Given data Start Marker

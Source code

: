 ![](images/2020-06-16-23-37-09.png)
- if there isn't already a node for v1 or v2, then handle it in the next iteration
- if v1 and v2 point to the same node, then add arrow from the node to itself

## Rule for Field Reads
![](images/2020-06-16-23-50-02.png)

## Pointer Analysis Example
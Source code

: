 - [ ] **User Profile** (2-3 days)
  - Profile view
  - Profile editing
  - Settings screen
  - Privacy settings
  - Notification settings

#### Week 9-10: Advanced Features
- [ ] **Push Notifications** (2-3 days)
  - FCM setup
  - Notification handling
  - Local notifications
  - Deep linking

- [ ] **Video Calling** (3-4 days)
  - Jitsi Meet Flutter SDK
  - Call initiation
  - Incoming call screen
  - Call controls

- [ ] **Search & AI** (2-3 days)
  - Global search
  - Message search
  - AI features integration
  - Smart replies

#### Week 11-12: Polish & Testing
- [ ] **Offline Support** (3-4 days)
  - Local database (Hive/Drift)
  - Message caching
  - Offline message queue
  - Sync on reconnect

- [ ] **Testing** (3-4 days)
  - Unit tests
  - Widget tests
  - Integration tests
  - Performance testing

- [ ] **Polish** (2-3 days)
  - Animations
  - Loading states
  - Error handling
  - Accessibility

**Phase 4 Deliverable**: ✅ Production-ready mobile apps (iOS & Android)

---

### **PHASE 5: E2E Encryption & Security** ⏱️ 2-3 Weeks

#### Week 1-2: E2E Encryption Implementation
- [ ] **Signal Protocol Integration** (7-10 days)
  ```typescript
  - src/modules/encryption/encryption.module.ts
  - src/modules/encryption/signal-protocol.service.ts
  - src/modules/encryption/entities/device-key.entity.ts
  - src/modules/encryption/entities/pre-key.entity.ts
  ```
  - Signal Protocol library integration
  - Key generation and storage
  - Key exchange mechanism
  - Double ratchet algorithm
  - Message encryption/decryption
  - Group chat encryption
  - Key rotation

Given data End Marker

Task objective: Calculate how many lines of the material include the string "entity", and state that number by itself.

Reply to the exercise: 2